En este caso, vemos cómo la imagen obtenida por el iPhone es mucho más luminosa, y no solo eso, sino que los colores representados son más fieles y se aprecian mucho mejor los detalles de las texturas.

Por otro lado, el vídeo 4K parece ser un añadido meramente promocional, ya que su límite es 15 fotogramas por segundo, lo cual provoca que, aunque se tenga una resolución de 3840 x 2160 píxeles la cantidad de información que tiene un segundo de nuestro vídeo sea escasa, algo que notaremos a la hora de reproducir el clip.

Conclusión

La Panasonic Lumix CM1 no logra dejar buen sabor de boca ni como smartphone ni como cámara, por lo tanto, su valoración global es incluso más baja. Hablamos de un dispositivo que se engloba dentro de la gama media-alta de los smartphones y de la media de cámaras, pero más allá del rendimiento con Android, no logra ofrecer nada que le distinga.

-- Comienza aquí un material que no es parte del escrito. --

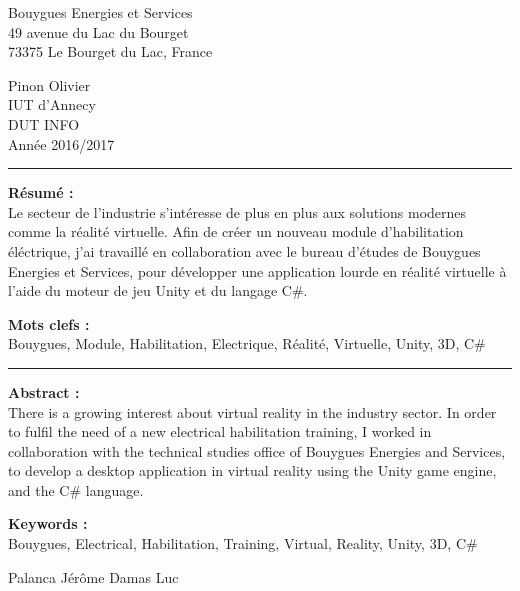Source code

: \documentclass[a4paper]{article}
\begin{document}
    \newpage 
    \pagestyle{empty}
    
    \normalsize
    \noindent
    \begin{minipage}{.5\textwidth}
        Bouygues Energies et Services \\
        49 avenue du Lac du Bourget \\
        73375 Le Bourget du Lac, France
    \end{minipage}
    \begin{minipage}{.5\textwidth}
    \begin{flushright}
        Pinon Olivier \\
        IUT d'Annecy \\
        DUT INFO \\
        Année 2016/2017 \\
    \end{flushright}
    \end{minipage}

    \vspace{10pt}
    \noindent\rule{0.725\paperwidth}{0.4pt}
    
    \vfill 
    \begin{flushleft}
    \huge \textbf{Résumé : } \\
    \vspace{10pt}
    \normalsize Le secteur de l'industrie s'intéresse de plus en plus aux solutions modernes comme la réalité virtuelle. Afin de créer un nouveau module d'habilitation éléctrique, j'ai travaillé en collaboration avec le bureau d'études de Bouygues Energies et Services, pour développer une application lourde en réalité virtuelle à l'aide du moteur de jeu Unity et du langage C\#. \\
    \end{flushleft}
    
    \vfill 
    \begin{flushleft}
    \huge \textbf{Mots clefs : } \vspace{2pt} \\
    \vspace{10pt}
    \normalsize Bouygues, Module, Habilitation, Electrique, Réalité, Virtuelle, Unity, 3D, C\#
    \end{flushleft}

    \noindent\rule{0.725\paperwidth}{0.4pt}
    
    \vfill 
    \begin{flushleft}
    \huge \textbf{Abstract : } \\
    \vspace{10pt}
    \normalsize There is a growing interest about virtual reality in the industry sector. In order to fulfil the need of a new electrical habilitation training, I worked in collaboration with the technical studies office of Bouygues Energies and Services, to develop a desktop application in virtual reality using the Unity game engine, and the C\# language.
    \end{flushleft}
    
    \vfill 
    \begin{flushleft}
    \huge \textbf{Keywords : } \\
    \vspace{10pt}
    \normalsize Bouygues, Electrical, Habilitation, Training, Virtual, Reality, Unity, 3D, C\#
    \end{flushleft}

	\vfill
    Palanca Jérôme \hfill Damas Luc
\end{document}
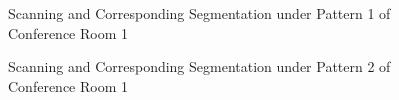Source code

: \documentclass[11pt, a4paper,oneside,chapterprefix=false]{scrbook}
\begin{document}
\begin{figure}[H]
    \centering
      \label{fig:conf1 0 occluded} \hfill
     \label{fig:conf1 0 seg}
    \caption{Scanning and Corresponding Segmentation under Pattern 1 of Conference Room 1}
    \label{fig:conf1 0 occ and seg}
\end{figure}

\begin{figure}[H]
    \centering
      \label{fig:conf1 1 occluded} \hfill
     \label{fig:conf1 1 seg}
    \caption{Scanning and Corresponding Segmentation under Pattern 2 of Conference Room 1}
    \label{fig:conf1 1 occ and seg}
\end{figure}
\end{document}
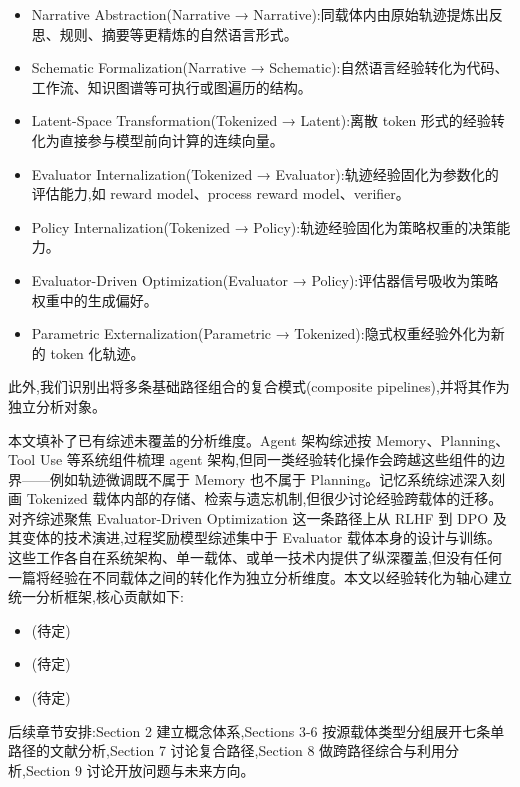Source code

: \begin{itemize}
\item Narrative Abstraction(Narrative → Narrative):同载体内由原始轨迹提炼出反思、规则、摘要等更精炼的自然语言形式。
\item Schematic Formalization(Narrative → Schematic):自然语言经验转化为代码、工作流、知识图谱等可执行或图遍历的结构。
\item Latent-Space Transformation(Tokenized → Latent):离散 token 形式的经验转化为直接参与模型前向计算的连续向量。
\item Evaluator Internalization(Tokenized → Evaluator):轨迹经验固化为参数化的评估能力,如 reward model、process reward model、verifier。
\item Policy Internalization(Tokenized → Policy):轨迹经验固化为策略权重的决策能力。
\item Evaluator-Driven Optimization(Evaluator → Policy):评估器信号吸收为策略权重中的生成偏好。
\item Parametric Externalization(Parametric → Tokenized):隐式权重经验外化为新的 token 化轨迹。

\end{itemize}
此外,我们识别出将多条基础路径组合的复合模式(composite pipelines),并将其作为独立分析对象。

本文填补了已有综述未覆盖的分析维度。Agent 架构综述按 Memory、Planning、Tool Use 等系统组件梳理 agent 架构,但同一类经验转化操作会跨越这些组件的边界——例如轨迹微调既不属于 Memory 也不属于 Planning。记忆系统综述深入刻画 Tokenized 载体内部的存储、检索与遗忘机制,但很少讨论经验跨载体的迁移。对齐综述聚焦 Evaluator-Driven Optimization 这一条路径上从 RLHF 到 DPO 及其变体的技术演进,过程奖励模型综述集中于 Evaluator 载体本身的设计与训练。这些工作各自在系统架构、单一载体、或单一技术内提供了纵深覆盖,但没有任何一篇将经验在不同载体之间的转化作为独立分析维度。本文以经验转化为轴心建立统一分析框架,核心贡献如下:

\begin{itemize}
\item (待定)
\item (待定)
\item (待定)

\end{itemize}
后续章节安排:Section 2 建立概念体系,Sections 3-6 按源载体类型分组展开七条单路径的文献分析,Section 7 讨论复合路径,Section 8 做跨路径综合与利用分析,Section 9 讨论开放问题与未来方向。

La Panasonic Lumix CM1 tiene la mejor cámara móvil del mercado, gracias a su sensor de una pulgada, pero a diferencia de modelos como el Lumia 1020, o últimamente el Galaxy S6, el modo de disparo en JPEG está totalmente roto, produciendo una saturación y un procesado mediocres que te harán disparar siempre en RAW y ajustando manualmente los distintos valores, algo que relativa mucho el objetivo, pues además de tardar más tiempo en guardar el archivo, tienes que hacer distintas pruebas para sacar una buena foto.

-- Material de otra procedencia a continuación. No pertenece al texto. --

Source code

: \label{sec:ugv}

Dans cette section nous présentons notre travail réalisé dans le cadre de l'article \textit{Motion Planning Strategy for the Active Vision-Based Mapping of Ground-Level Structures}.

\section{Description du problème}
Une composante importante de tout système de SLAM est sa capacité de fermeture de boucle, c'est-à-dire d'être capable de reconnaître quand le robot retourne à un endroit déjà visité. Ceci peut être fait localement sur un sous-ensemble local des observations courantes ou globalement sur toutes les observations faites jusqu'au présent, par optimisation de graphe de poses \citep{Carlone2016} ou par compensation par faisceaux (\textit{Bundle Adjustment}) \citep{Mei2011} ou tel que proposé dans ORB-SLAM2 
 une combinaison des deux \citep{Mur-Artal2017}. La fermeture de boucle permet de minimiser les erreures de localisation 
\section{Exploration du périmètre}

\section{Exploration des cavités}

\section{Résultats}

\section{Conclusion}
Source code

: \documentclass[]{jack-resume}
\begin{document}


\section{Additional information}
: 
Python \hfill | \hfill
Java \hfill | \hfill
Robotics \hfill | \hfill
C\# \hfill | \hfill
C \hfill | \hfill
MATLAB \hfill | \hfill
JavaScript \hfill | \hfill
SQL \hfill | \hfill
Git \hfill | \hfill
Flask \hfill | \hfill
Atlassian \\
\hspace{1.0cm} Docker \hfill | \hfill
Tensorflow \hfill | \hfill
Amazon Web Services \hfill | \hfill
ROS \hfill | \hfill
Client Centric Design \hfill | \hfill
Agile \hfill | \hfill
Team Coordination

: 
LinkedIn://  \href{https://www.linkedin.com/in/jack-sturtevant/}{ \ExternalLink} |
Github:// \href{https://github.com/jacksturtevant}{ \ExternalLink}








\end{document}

Además de eso, su batería como cámara y móvil es escasa, por lo que aunque usemos exclusivamente cualquiera de esas dos funciones, no llegaremos al final del día de ninguna manera. Tampoco será agradable el hecho de no poder ver bien la pantalla al sol, ni que no se incluya una buena herramienta para editar los archivos RAW, que sería un buen valor añadido desde el punto de vista del software.

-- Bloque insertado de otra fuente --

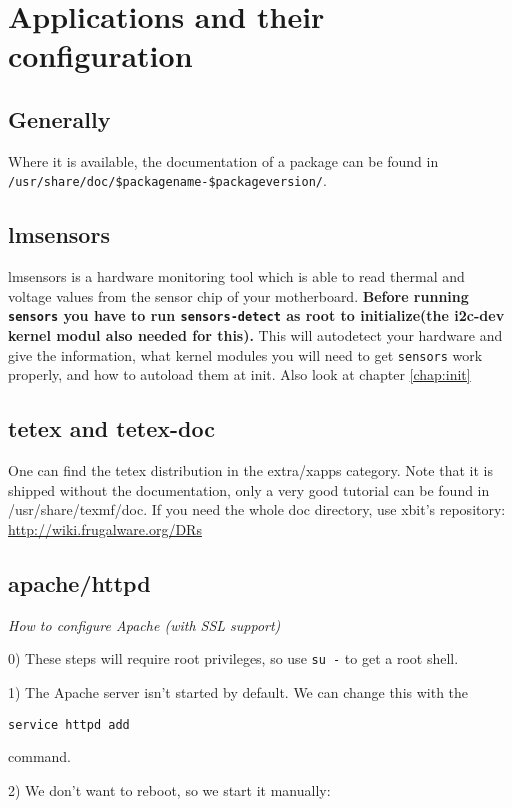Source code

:\chapter{Applications and their configuration}

\section{Generally}
Where it is available, the documentation of a package can be found in {\tt /usr/share/doc/\$packagename-\$packageversion/}. 

\section{lmsensors}

lmsensors is a hardware monitoring tool which is able to read thermal and voltage values from the sensor chip of your motherboard.
\textbf{Before running {\tt sensors} you have to run {\tt sensors-detect} as root to initialize(the i2c-dev kernel modul also needed for this).} This will autodetect your hardware and give the information, what kernel modules you will need to get {\tt sensors} work properly, and how to autoload them at init. Also look at chapter \ref{chap:init}

\section{tetex and tetex-doc}

One can find the tetex distribution in the extra/xapps category. Note that it is shipped without the documentation, only a very good tutorial can be found in /usr/share/texmf/doc.
If you need the whole doc directory, use xbit's repository:
\url{http://wiki.frugalware.org/DRs}

\section{apache/httpd}

\textit{How to configure Apache (with SSL support)}

0) These steps will require root privileges, so use {\tt su -} to get a root shell.

1) The Apache server isn't started by default. We can change this with the

{\tt service httpd add}

command.

2) We don't want to reboot, so we start it manually:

Mi recomendación es que, a su precio actual, mejor optéis por otras opciones, tanto en móvil como en cámara. Nos gustó mucho la Panasonic Lumix LX100, al igual que nos ha encantado el Samsung Galaxy S6 Edge. Ambos, por separado, dan una experiencia óptima en sus apartados. De momento, tendremos que conformarnos con no poder tener el ansiado todo en uno, y es que aquí no sólo sacrificamos portabilidad, sino también calidad en cada aspecto.

Pros

  • Rendimiento: Gracias a su Snapdragon 801 y a su capa limpia, obtenemos un dispositivo que responde muy bien con las tareas más exigentes.
  • Desempeño en RAW: La CM1 nos obliga a usar el modo de RAW para conseguir fotografías sobresalientes como compacta media, pero las consigue.
  • Anillo: Cambiar los valores de la ISO y la VO es muy cómodo gracias al anillo.

Contras

  • Autonomía: Ni como cámara ni como smartphone saciará las necesidades más básicas.
  • Pantalla: Más allá de su gran nitidez, la experiencia queda arruinada por el grosor del cristal y su bajo brillo.
  • Grabación de vídeo: Que móviles con un procesador y sensor menor como el Note 3 ya grabasen a 4K / 30FPS y aquí nos quedemos en 15 FPS, hace que la CM1 no gane en ninguna comparativa.